Lugar de juiz falar é nos autos. O ditado foi seguido à risca pelo juiz federal Fausto Martin De Sanctis, da 6ª Vara Federal Criminal de São Paulo, quando concedeu a sentença que condenou o banqueiro Daniel Dantas a 10 anos de prisão pelo crime de corrupção ativa. De Sanctis reservou um capítulo especial em sua decisão, de 310 páginas, para explicar a velocidade de seu julgamento e a vontade popular.

“A defesa dos acusados tem se valido da imprensa para alardear ou difundir que este juízo atua apenas para atender e satisfazer a vontade popular que considera viciada, em ver poderosos criminosos na prisão, mais uma vez tentando enodoar, manchar ou macular as decisões deste juízo. Deve-se, em razão de tais afirmações, ser permitida a presente digressão”, escreve De Sanctis na sentença.
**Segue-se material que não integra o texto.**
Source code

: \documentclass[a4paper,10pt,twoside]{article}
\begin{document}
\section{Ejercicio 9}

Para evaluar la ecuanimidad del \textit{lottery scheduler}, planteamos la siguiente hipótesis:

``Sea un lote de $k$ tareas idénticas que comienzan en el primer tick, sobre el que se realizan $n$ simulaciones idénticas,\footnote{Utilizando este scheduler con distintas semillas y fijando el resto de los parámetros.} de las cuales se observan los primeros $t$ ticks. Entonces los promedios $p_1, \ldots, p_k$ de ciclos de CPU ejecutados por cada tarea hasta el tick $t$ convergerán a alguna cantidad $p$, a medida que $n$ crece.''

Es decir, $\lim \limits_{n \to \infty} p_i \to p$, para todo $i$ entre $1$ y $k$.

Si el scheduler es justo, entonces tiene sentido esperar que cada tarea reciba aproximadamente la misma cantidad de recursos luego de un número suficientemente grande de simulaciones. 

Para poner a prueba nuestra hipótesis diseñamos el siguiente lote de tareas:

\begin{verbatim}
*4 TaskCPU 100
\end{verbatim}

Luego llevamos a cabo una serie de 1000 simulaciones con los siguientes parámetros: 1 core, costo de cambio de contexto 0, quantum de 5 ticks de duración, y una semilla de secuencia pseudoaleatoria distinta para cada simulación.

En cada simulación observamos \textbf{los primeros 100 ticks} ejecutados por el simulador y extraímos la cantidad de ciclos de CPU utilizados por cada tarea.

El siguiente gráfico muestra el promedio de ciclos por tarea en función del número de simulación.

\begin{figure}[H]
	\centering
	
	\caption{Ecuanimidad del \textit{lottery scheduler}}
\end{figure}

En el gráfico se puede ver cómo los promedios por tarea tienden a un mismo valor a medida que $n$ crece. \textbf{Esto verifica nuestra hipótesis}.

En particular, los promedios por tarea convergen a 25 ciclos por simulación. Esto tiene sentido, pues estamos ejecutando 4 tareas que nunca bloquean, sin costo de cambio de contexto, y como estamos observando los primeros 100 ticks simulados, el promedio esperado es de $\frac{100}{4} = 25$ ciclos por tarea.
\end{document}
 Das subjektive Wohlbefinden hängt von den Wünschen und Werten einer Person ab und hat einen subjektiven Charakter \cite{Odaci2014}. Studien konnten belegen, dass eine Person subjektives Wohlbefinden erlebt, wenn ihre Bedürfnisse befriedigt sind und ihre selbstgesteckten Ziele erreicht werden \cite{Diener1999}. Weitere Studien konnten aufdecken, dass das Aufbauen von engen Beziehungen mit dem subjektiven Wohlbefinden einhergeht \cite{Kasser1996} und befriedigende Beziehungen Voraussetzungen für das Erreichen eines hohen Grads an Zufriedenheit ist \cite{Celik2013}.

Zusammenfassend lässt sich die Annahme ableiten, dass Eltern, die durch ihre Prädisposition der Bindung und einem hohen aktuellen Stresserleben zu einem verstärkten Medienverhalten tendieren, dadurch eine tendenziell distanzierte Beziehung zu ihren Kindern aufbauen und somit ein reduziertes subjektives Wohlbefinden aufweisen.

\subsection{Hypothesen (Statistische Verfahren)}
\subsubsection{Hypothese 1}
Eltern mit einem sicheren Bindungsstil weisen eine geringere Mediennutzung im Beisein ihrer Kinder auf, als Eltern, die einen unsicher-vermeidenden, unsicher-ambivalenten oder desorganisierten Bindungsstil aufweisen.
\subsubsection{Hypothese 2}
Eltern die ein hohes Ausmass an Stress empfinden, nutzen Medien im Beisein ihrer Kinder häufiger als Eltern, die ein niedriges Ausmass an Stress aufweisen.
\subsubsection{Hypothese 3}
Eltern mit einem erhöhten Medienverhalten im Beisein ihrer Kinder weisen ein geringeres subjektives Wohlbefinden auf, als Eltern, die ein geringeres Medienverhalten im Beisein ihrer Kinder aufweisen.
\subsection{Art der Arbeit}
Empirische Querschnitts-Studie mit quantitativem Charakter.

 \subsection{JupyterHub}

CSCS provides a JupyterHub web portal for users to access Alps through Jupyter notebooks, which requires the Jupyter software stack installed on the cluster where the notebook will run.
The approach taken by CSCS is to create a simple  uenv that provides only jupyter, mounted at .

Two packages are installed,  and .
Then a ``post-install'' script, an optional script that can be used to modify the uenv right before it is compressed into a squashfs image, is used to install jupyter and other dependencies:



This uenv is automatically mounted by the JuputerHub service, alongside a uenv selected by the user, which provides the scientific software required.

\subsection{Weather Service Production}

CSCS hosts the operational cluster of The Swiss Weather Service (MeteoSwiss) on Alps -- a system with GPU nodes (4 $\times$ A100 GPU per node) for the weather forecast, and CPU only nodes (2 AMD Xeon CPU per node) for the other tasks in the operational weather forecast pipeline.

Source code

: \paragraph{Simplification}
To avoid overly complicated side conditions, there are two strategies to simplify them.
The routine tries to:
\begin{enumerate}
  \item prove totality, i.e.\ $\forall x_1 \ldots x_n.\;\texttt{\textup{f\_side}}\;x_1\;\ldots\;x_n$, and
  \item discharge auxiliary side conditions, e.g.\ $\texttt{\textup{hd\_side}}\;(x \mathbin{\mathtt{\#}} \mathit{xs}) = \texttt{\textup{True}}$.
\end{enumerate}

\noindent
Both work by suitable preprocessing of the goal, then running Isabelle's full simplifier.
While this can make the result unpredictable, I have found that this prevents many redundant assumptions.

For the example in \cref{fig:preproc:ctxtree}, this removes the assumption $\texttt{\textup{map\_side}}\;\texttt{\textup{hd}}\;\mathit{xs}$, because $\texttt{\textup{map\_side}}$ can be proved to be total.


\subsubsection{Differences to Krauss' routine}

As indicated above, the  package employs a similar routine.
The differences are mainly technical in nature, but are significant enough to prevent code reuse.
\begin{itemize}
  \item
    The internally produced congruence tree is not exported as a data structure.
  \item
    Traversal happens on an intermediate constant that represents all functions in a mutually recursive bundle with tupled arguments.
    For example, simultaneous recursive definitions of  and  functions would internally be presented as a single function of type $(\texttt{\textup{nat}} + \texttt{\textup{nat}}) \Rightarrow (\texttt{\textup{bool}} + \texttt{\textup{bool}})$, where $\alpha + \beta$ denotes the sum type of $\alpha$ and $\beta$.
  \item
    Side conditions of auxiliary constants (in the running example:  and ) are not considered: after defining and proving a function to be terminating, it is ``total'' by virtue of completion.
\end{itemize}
O juiz se referiu ao pedido da defesa do banqueiro de retirá-lo do processo com o argumento de que De Sanctis seria suspeito para continuar no caso por agir com parcialidade e precipitação. Ele é acusado pela defesa do banqueiro Daniel Dantas de cercear a defesa, agir com parcialidade e precipitação por atender a todos os pedidos do Ministério Público Federal. Por isso, ele seria suspeito e incompetente, do ponto de vista legal, para a causa. O pedido de suspeição de De Sanctis foi negado, por maioria de votos, pelo Tribunal Regional Federal da 3ª Região.

Na sentença dada nesta terça-feira (2/12), De Sanctis escreve que não está acima do bem e do mal, nem atropelou a lei como disseram os acusados em memoriais anexados ao processo e nos pedidos de Habeas Corpus. “As pessoas precisam entender que a condução do feito exige respeito a todos e que o magistrado deve se conduzir de forma adequada, mesmo que, para muitos, melhor seria lidar com o serviço público de maneira menos intensa”, diz.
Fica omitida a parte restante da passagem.